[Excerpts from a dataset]
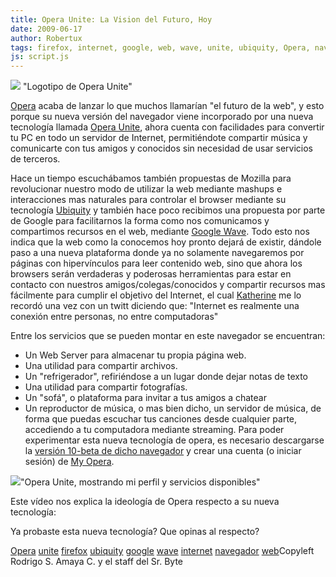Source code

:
 ```yaml
---
title: Opera Unite: La Vision del Futuro, Hoy
date: 2009-06-17
author: Robertux
tags: firefox, internet, google, web, wave, unite, ubiquity, Opera, navegador
js: script.js
---
```


[![](http://4.bp.blogspot.com/_jH77WNrMVRA/SjhnLTLkTMI/AAAAAAAAFt4/ckadEM4Yu3I/s400/Opera+Unite.png)](http://4.bp.blogspot.com/_jH77WNrMVRA/SjhnLTLkTMI/AAAAAAAAFt4/ckadEM4Yu3I/s1600-h/Opera+Unite.png)
"Logotipo de Opera Unite"

[Opera](http://www.opera.com/) acaba de lanzar lo que
      muchos llamarían "el futuro de la web", y esto porque su nueva versión del navegador viene
      incorporado por una nueva tecnología llamada [Opera Unite](http://unite.opera.com/), ahora cuenta con facilidades para convertir tu PC en todo un servidor de
      Internet, permitiéndote compartir música y comunicarte con tus amigos y conocidos sin
      necesidad de usar servicios de terceros.

Hace un tiempo escuchábamos también
      propuestas de Mozilla para revolucionar nuestro modo de utilizar la web mediante mashups e
      interacciones mas naturales para controlar el browser mediante su tecnología [Ubiquity](http://labs.mozilla.com/projects/ubiquity/) y también hace poco
      recibimos una propuesta por parte de Google para facilitarnos la forma como nos comunicamos y
      compartimos recursos en el web, mediante [Google Wave](http://wave.google.com/). Todo esto nos indica que la web como la conocemos hoy pronto dejará de
      existir, dándole paso a una nueva plataforma donde ya no solamente navegaremos por páginas con
      hipervínculos para leer contenido web, sino que ahora los browsers serán verdaderas y
      poderosas herramientas para estar en contacto con nuestros amigos/colegas/conocidos y
      compartir recursos mas fácilmente para cumplir el objetivo del Internet, el cual [Katherine](http://www.queith.net/) me lo recordó una vez con un twitt
      diciendo que: "Internet es realmente una conexión
      entre personas, no entre computadoras"

Entre los servicios que se pueden
      montar en este navegador se encuentran:

- Un Web Server para almacenar tu propia página web.
- Una utilidad para compartir archivos.
- Un "refrigerador", refiriéndose a un lugar donde dejar notas de texto
- Una utilidad para compartir fotografías.
- Un "sofá", o plataforma para invitar a tus amigos a chatear
- Un reproductor de música, o mas bien dicho, un servidor de música, de forma que puedas escuchar tus canciones desde cualquier parte, accediendo a tu computadora mediante streaming.
Para poder experimentar esta nueva tecnología de opera, es
      necesario descargarse la [versión 10-beta de dicho navegador](http://labs.opera.com/news/2009/06/16/) y crear una cuenta (o iniciar sesión) de [My Opera](http://my.opera.com/community/).

[![](http://1.bp.blogspot.com/_jH77WNrMVRA/Sjh6ZwaPOSI/AAAAAAAAFuM/TRYp3M5QrlU/s400/robertux+opera+unite.png)](http://1.bp.blogspot.com/_jH77WNrMVRA/Sjh6ZwaPOSI/AAAAAAAAFuM/TRYp3M5QrlU/s1600-h/robertux+opera+unite.png)"Opera Unite, mostrando mi
      perfil y servicios disponibles"

Este vídeo nos explica la ideología de Opera respecto a su nueva tecnología:

Ya probaste esta nueva tecnología? Que opinas al respecto?

[Opera](http://www.blogalaxia.com/tags/opera) [unite](http://www.blogalaxia.com/tags/unite) [firefox](http://www.blogalaxia.com/tags/firefox) [ubiquity](http://www.blogalaxia.com/tags/ubiquity) [google](http://www.blogalaxia.com/tags/google) [wave](http://www.blogalaxia.com/tags/wave) [internet](http://www.blogalaxia.com/tags/internet) [navegador](http://www.blogalaxia.com/tags/navegador) [web](http://www.blogalaxia.com/tags/web)Copyleft Rodrigo S. Amaya C. y el staff del Sr.
      Byte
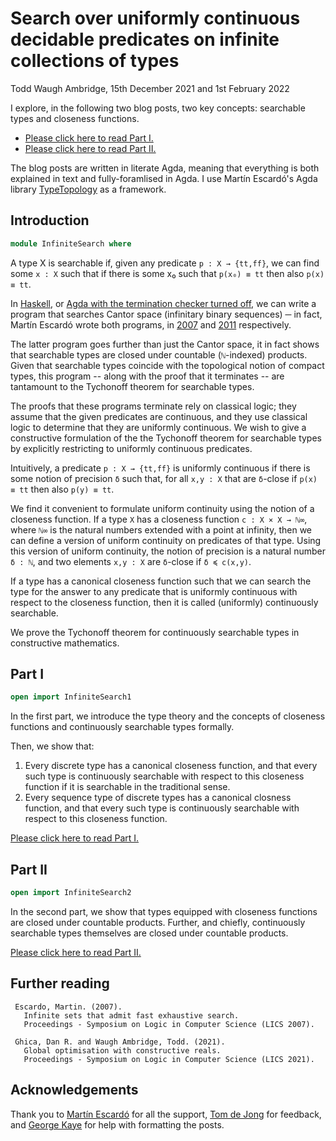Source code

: # Search over uniformly continuous decidable predicates on infinite collections of types

Todd Waugh Ambridge, 15th December 2021 and 1st February 2022

I explore, in the following two blog posts, two key concepts:
searchable types and closeness functions.

 - [Please click here to read Part I.](InfiniteSearch1.html)
 - [Please click here to read Part II.](InfiniteSearch2.html)

The blog posts are written in literate Agda, meaning that
everything is both explained in text and fully-foramlised
in Agda. I use Martín Escardó's Agda library [TypeTopology](https://www.cs.bham.ac.uk/~mhe/agda-new/)
as a framework.

## Introduction

```agda
module InfiniteSearch where
```

A type X is searchable if, given any predicate `p : X → {tt,ff}`,
we can find some `x : X` such that if there is some x₀ such that `p(x₀) ≡ tt`
then also `p(x) ≡ tt`.

In [Haskell](http://math.andrej.com/2007/09/28/seemingly-impossible-functional-programs/),
or [Agda with the termination checker
turned off](https://www.cs.bham.ac.uk/~mhe/agda/CountableTychonoff.html),
we can write a program that searches Cantor space
(infinitary binary sequences) ─ in fact, Martín Escardó wrote both programs,
in [2007](http://math.andrej.com/2007/09/28/seemingly-impossible-functional-programs/)
and [2011](https://www.cs.bham.ac.uk/~mhe/agda/CountableTychonoff.html)
respectively.

The latter program goes further than just the Cantor space,
it in fact shows that searchable types are closed under countable
(`ℕ`-indexed) products. Given that searchable types coincide 
with the topological notion of compact types,
this program -- along with the proof that it terminates
-- are tantamount to the Tychonoff theorem for searchable types.

The proofs that these programs terminate rely on classical logic;
they assume that the given predicates are continuous, and they
use classical logic to determine that they are uniformly continuous.
We wish to give a constructive formulation of the the Tychonoff theorem
for searchable types by explicitly restricting to uniformly continuous
predicates.

Intuitively, a predicate `p : X → {tt,ff}` is uniformly continuous if
there is some notion of precision `δ` such that, for all `x,y : X` that
are `δ`-close if `p(x) ≡ tt` then also `p(y) ≡ tt`.

We find it convenient to formulate uniform continuity using the notion
of a closeness function. If a type `X` has a closeness function
`c : X × X → ℕ∞`, where `ℕ∞` is the natural numbers extended with
a point at infinity, then we can define a version of uniform
continuity on predicates of that type. Using this version of uniform
continuity, the notion of precision is a natural number `δ : ℕ`, and two
elements `x,y : X` are `δ`-close if `δ ≼ c(x,y)`.

If a type has a canonical closeness function such that we
can search the type for the answer to any predicate that is
uniformly continuous with respect to the closeness function,
then it is called (uniformly) continuously searchable.

We prove the Tychonoff theorem for continuously searchable
types in constructive mathematics.

## Part I

```agda
open import InfiniteSearch1
```

In the first part, we introduce the type theory and the concepts of
closeness functions and continuously searchable types formally.

Then, we show that:
1. Every discrete type has a canonical closeness function,
and that every such type is continuously searchable with respect to
this closeness function if it is searchable in the traditional sense.
1. Every sequence type of discrete types has a canonical closness
function, and that every such type is continuously searchable with
respect to this closeness function.

[Please click here to read Part I.](InfiniteSearch1.html)

## Part II

```agda
open import InfiniteSearch2
```

In the second part, we show that types equipped with closeness functions
are closed under countable products. Further, and chiefly,
continuously searchable types themselves are closed under countable
products.

[Please click here to read Part II.](InfiniteSearch2.html)

## Further reading

     Escardo, Martin. (2007).
       Infinite sets that admit fast exhaustive search.
       Proceedings - Symposium on Logic in Computer Science (LICS 2007).
     
     Ghica, Dan R. and Waugh Ambridge, Todd. (2021).
       Global optimisation with constructive reals.
       Proceedings - Symposium on Logic in Computer Science (LICS 2021).
     
## Acknowledgements

Thank you to [Martín Escardó](https://www.cs.bham.ac.uk/~mhe/) for all the support,
[Tom de Jong](https://www.cs.bham.ac.uk/~txd880/) for feedback,
and [George Kaye](https://www.georgejkaye.com/) for help with
formatting the posts.
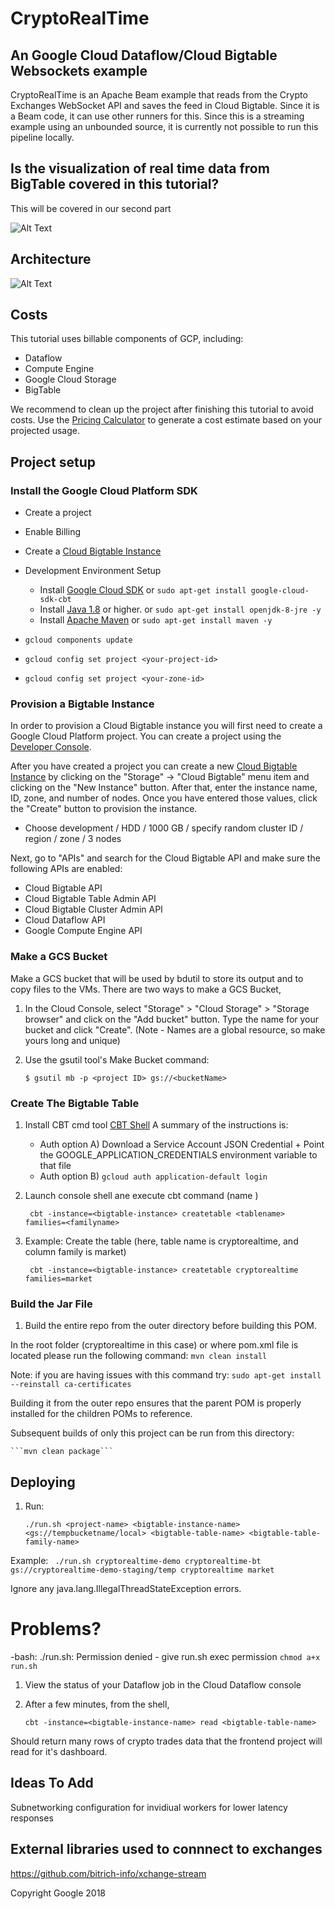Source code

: # CryptoRealTime

## An Google Cloud Dataflow/Cloud Bigtable Websockets example

CryptoRealTime is an Apache Beam example that reads from the Crypto Exchanges WebSocket API and saves the feed in Cloud Bigtable. Since it is a Beam code, it can use other runners for this. 
Since this is a streaming example using an unbounded source, it is currently not possible to run this pipeline locally.

## Is the visualization of real time data from BigTable covered in this tutorial?
This will be covered in our second part

![Alt Text](https://media.giphy.com/media/ZO7YyCY1KVLgTu7FUd/giphy.gif)

## Architecture 
![Alt Text](https://i.ibb.co/fQs6Nhv/Screen-Shot-2019-02-04-at-4-24-34-PM.png)

## Costs
This tutorial uses billable components of GCP, including:
- Dataflow
- Compute Engine
- Google Cloud Storage
- BigTable

We recommend to clean up the project after finishing this tutorial to avoid costs. Use the [Pricing Calculator](https://cloud.google.com/products/calculator/) to generate a cost estimate based on your projected usage.

## Project setup 
### Install the Google Cloud Platform SDK

  * Create a project
  * Enable Billing
  * Create a [Cloud Bigtable Instance](https://cloud.google.com/bigtable/docs/creating-instance)
  * Development Environment Setup
      * Install [Google Cloud SDK](https://cloud.google.com/sdk/)
      or `sudo apt-get install google-cloud-sdk-cbt` 
      * Install [Java 1.8](http://www.oracle.com/technetwork/java/javase/downloads/index.html) or higher.
      or `sudo apt-get install openjdk-8-jre -y`
      * Install [Apache Maven](https://maven.apache.org/)
      or `sudo apt-get install maven -y`

    
  * `gcloud components update`
  * `gcloud config set project <your-project-id>`
  * `gcloud config set project <your-zone-id>`

### Provision a Bigtable Instance

In order to provision a Cloud Bigtable instance you will first need to create a
Google Cloud Platform project. You can create a project using the
[Developer Console](https://cloud.google.com/console).

After you have created a project you can create a new [Cloud Bigtable Instance](https://cloud.google.com/bigtable/docs/creating-instance) by
clicking on the "Storage" -> "Cloud Bigtable" menu item and clicking on the
"New Instance" button.  After that, enter the instance name, ID, zone, and number
of nodes. Once you have entered those values, click the "Create" button to
provision the instance.

- Choose development / HDD / 1000 GB / specify random cluster ID / region / zone / 3 nodes 

Next, go to "APIs" and search for the Cloud Bigtable API and make sure the following APIs are
enabled:

* Cloud Bigtable API
* Cloud Bigtable Table Admin API
* Cloud Bigtable Cluster Admin API
* Cloud Dataflow API
* Google Compute Engine API

### Make a GCS Bucket

Make a GCS bucket that will be used by bdutil to store its output and to copy
files to the VMs.  There are two ways to make a GCS Bucket,

1. In the Cloud Console, select "Storage" > "Cloud Storage" > "Storage
   browser" and click on the "Add bucket" button. Type the name for your
   bucket and click "Create".  (Note - Names are a global resource, so make
   yours long and unique)
1. Use the gsutil tool's Make Bucket command:

    `$ gsutil mb -p <project ID> gs://<bucketName>`

### Create The Bigtable Table

1. Install CBT cmd tool [CBT Shell](https://cloud.google.com/bigtable/docs/cbt-overview)
   A summary of the instructions is:
   * Auth option A) Download a Service Account JSON Credential + Point the GOOGLE_APPLICATION_CREDENTIALS environment variable to that file
   * Auth option B) `gcloud auth application-default login`
2. Launch console shell ane execute cbt command (name )

    ` cbt -instance=<bigtable-instance> createtable <tablename> families=<familyname>`

3. Example: Create the table (here, table name is cryptorealtime, and column family is market)

    ` cbt -instance=<bigtable-instance> createtable cryptorealtime families=market`


### Build the Jar File


1. Build the entire repo from the outer directory before building this POM. 

In the root folder (cryptorealtime in this case) or where pom.xml file is located please run the following command:
   ```mvn clean install```
   
   Note: if you are having issues with this command try: `sudo apt-get install --reinstall ca-certificates`


Building it from the outer repo ensures that the parent POM is properly installed for the children POMs to reference.

Subsequent builds of only this project can be run from this directory:

    ```mvn clean package```

## Deploying

1. Run:

    `./run.sh <project-name> <bigtable-instance-name> <gs://tempbucketname/local> <bigtable-table-name> <bigtable-table-family-name>`

Example:
    ` ./run.sh cryptorealtime-demo cryptorealtime-bt gs://cryptorealtime-demo-staging/temp cryptorealtime market`

Ignore any java.lang.IllegalThreadStateException errors.

# Problems?
-bash: ./run.sh: Permission denied - give run.sh exec permission
`chmod a+x run.sh `


1. View the status of your Dataflow job in the Cloud Dataflow console

1. After a few minutes, from the shell,

    `cbt -instance=<bigtable-instance-name> read <bigtable-table-name>`

Should return many rows of crypto trades data that the frontend project will read for it's dashboard.



## Ideas To Add
Subnetworking configuration for invidiual workers for lower latency responses

## External libraries used to connnect to exchanges 
https://github.com/bitrich-info/xchange-stream


Copyright Google 2018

WHAT THE TASK ASKS: Which of the lines above mention the word "Ambridge"? Pull those lines out.

TASK OUTPUT:
Todd Waugh Ambridge, 15th December 2021 and 1st February 2022
     Ghica, Dan R. and Waugh Ambridge, Todd. (2021).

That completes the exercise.